• _WHAT THE TASK ASKS_
Pictures are to be dropped from the copy. Retype the listing exactly.

• _EXTRACTED DATA_

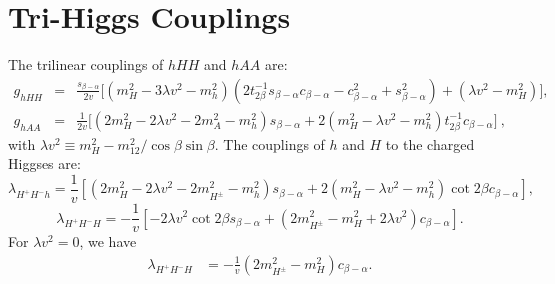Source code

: \documentclass[letterpaper,11pt]{article}
\begin{document}
{\section{Tri-Higgs Couplings\label{Appx:trihiggs}}
  The trilinear couplings of $hHH$ and $hAA$ are: 
%
\begin{eqnarray}
g_{hHH}  &= &\frac{s_{\beta-\alpha}}{2v}\biggl[
(m_{H}^2 - 3\lambda v^2-m_h^2) ( 2 t_{2\beta}^{-1} s_{\beta-\alpha}c_{\beta-\alpha}  - c_{\beta-\alpha}^2 +s^2_{\beta-\alpha}) 
 + (\lambda v^2-m_H^2 ) 
\biggr],\label{eq:ghHH}\\
g_{hAA} 
&=&\frac{1}{2v}\biggl[(2 m_H^2 - 2 \lambda v^2 -2m_{A}^2-m_h^2)s_{\beta-\alpha}+2(m_H^2 - \lambda v^2-m_h^2)t_{2\beta}^{-1} c_{\beta-\alpha}\biggr] \ ,
\label{eq:ghAA}
\end{eqnarray}
with $\lambda v^2\equiv m_H^2-m_{12}^2/\cos\beta\sin\beta$.
The couplings of $h$ and $H$ to the charged Higgses are:
\begin{equation}
\lambda_{H^{+} H^{-} h} =\frac{1}{v}\left[\left(2 m_H^{2}-2 \lambda v^2 - 2 m_{H^{\pm}}^{2}-m_{h}^{2}\right) s_{\beta-\alpha}+2\left(m_H^{2}-\lambda v^2 - m_{h}^{2}\right) \cot 2 \beta c_{\beta-\alpha}\right], 
\end{equation}
\begin{equation}
\lambda_{H^{+} H^{-} H}=-\frac{1}{v}\left[-2 \lambda v^2  \cot 2 \beta s_{\beta-\alpha}+\left(2 m_{H^{\pm}}^{2}-m_{H}^{2}+2\lambda v^2 \right) c_{\beta-\alpha}\right].
\end{equation}
For $\lambda v^2=0$, we have
\begin{equation}
\begin{aligned}
\lambda_{H^{+} H^{-} H}&=-\frac{1}{v}\left(2 m_{H^{\pm}}^{2}-m_{H}^{2}\right) c_{\beta-\alpha}.
% 
\label{eq:coup_HCC}
\end{aligned}
\end{equation}
  
 
}
\end{document}
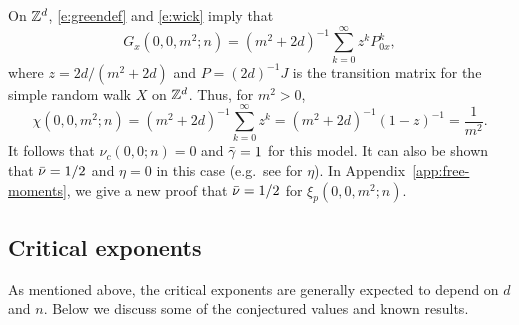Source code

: \begin{example}
\label{ex:gff-asymp}
On ${ {{\mathbb Z}}^d }$, \eqref{e:greendef} and \eqref{e:wick} imply that
\begin{equation}
G_x(0, 0, m^2; n)
	=
(m^2 + 2 d)^{-1} \sum_{k=0}^\infty z^k P^k_{0x},
\end{equation}
where $z = 2 d / (m^2 + 2 d)$ and $P = (2 d)^{-1} J$
is the transition matrix for the simple random walk $X$ on ${ {{\mathbb Z}}^d }$.
Thus, for $m^2 > 0$,
\begin{equation}
\label{e:chi-free}
\chi(0, 0, m^2; n)
	=
(m^2 + 2 d)^{-1} \sum_{k=0}^\infty z^k
	=
(m^2 + 2 d)^{-1} (1 - z)^{-1}
	=
\frac{1}{m^2}.
\end{equation}
It follows that $\nu_c(0, 0; n) = 0$ and $\bar\gamma = 1$ for this model.
It can also be shown that $\bar\nu = 1/2$ and $\eta = 0$ in this case
(e.g.\ see \cite{Lawl85} for $\eta$).
In Appendix~\ref{app:free-moments}, we give a new
proof that $\bar\nu = 1/2$ for $\xi_p(0, 0, m^2; n)$.
\end{example}


\subsection{Critical exponents}
\label{sec:dimension}

As mentioned above, the critical exponents are generally expected to depend on
$d$ and $n$. Below we discuss some of the conjectured values and known results.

• _EXPECTED ANSWER_
Source code

: \documentclass[letterpaper,11pt]{article}
\begin{document}
{\section{Tri-Higgs Couplings\label{Appx:trihiggs}}
  The trilinear couplings of $hHH$ and $hAA$ are: 
%
\begin{eqnarray}
g_{hHH}  &= &\frac{s_{\beta-\alpha}}{2v}\biggl[
(m_{H}^2 - 3\lambda v^2-m_h^2) ( 2 t_{2\beta}^{-1} s_{\beta-\alpha}c_{\beta-\alpha}  - c_{\beta-\alpha}^2 +s^2_{\beta-\alpha}) 
 + (\lambda v^2-m_H^2 ) 
\biggr],\label{eq:ghHH}\\
g_{hAA} 
&=&\frac{1}{2v}\biggl[(2 m_H^2 - 2 \lambda v^2 -2m_{A}^2-m_h^2)s_{\beta-\alpha}+2(m_H^2 - \lambda v^2-m_h^2)t_{2\beta}^{-1} c_{\beta-\alpha}\biggr] \ ,
\label{eq:ghAA}
\end{eqnarray}
with $\lambda v^2\equiv m_H^2-m_{12}^2/\cos\beta\sin\beta$.
The couplings of $h$ and $H$ to the charged Higgses are:
\begin{equation}
\lambda_{H^{+} H^{-} h} =\frac{1}{v}\left[\left(2 m_H^{2}-2 \lambda v^2 - 2 m_{H^{\pm}}^{2}-m_{h}^{2}\right) s_{\beta-\alpha}+2\left(m_H^{2}-\lambda v^2 - m_{h}^{2}\right) \cot 2 \beta c_{\beta-\alpha}\right], 
\end{equation}
\begin{equation}
\lambda_{H^{+} H^{-} H}=-\frac{1}{v}\left[-2 \lambda v^2  \cot 2 \beta s_{\beta-\alpha}+\left(2 m_{H^{\pm}}^{2}-m_{H}^{2}+2\lambda v^2 \right) c_{\beta-\alpha}\right].
\end{equation}
For $\lambda v^2=0$, we have
\begin{equation}
\begin{aligned}
\lambda_{H^{+} H^{-} H}&=-\frac{1}{v}\left(2 m_{H^{\pm}}^{2}-m_{H}^{2}\right) c_{\beta-\alpha}.
% 
\label{eq:coup_HCC}
\end{aligned}
\end{equation}
  
 
}
\end{document}
Source code

: \begin{example}
\label{ex:gff-asymp}
On ${ {{\mathbb Z}}^d }$, \eqref{e:greendef} and \eqref{e:wick} imply that
\begin{equation}
G_x(0, 0, m^2; n)
	=
(m^2 + 2 d)^{-1} \sum_{k=0}^\infty z^k P^k_{0x},
\end{equation}
where $z = 2 d / (m^2 + 2 d)$ and $P = (2 d)^{-1} J$
is the transition matrix for the simple random walk $X$ on ${ {{\mathbb Z}}^d }$.
Thus, for $m^2 > 0$,
\begin{equation}
\label{e:chi-free}
\chi(0, 0, m^2; n)
	=
(m^2 + 2 d)^{-1} \sum_{k=0}^\infty z^k
	=
(m^2 + 2 d)^{-1} (1 - z)^{-1}
	=
\frac{1}{m^2}.
\end{equation}
It follows that $\nu_c(0, 0; n) = 0$ and $\bar\gamma = 1$ for this model.
It can also be shown that $\bar\nu = 1/2$ and $\eta = 0$ in this case
(e.g.\ see \cite{Lawl85} for $\eta$).
In Appendix~\ref{app:free-moments}, we give a new
proof that $\bar\nu = 1/2$ for $\xi_p(0, 0, m^2; n)$.
\end{example}


\subsection{Critical exponents}
\label{sec:dimension}

As mentioned above, the critical exponents are generally expected to depend on
$d$ and $n$. Below we discuss some of the conjectured values and known results.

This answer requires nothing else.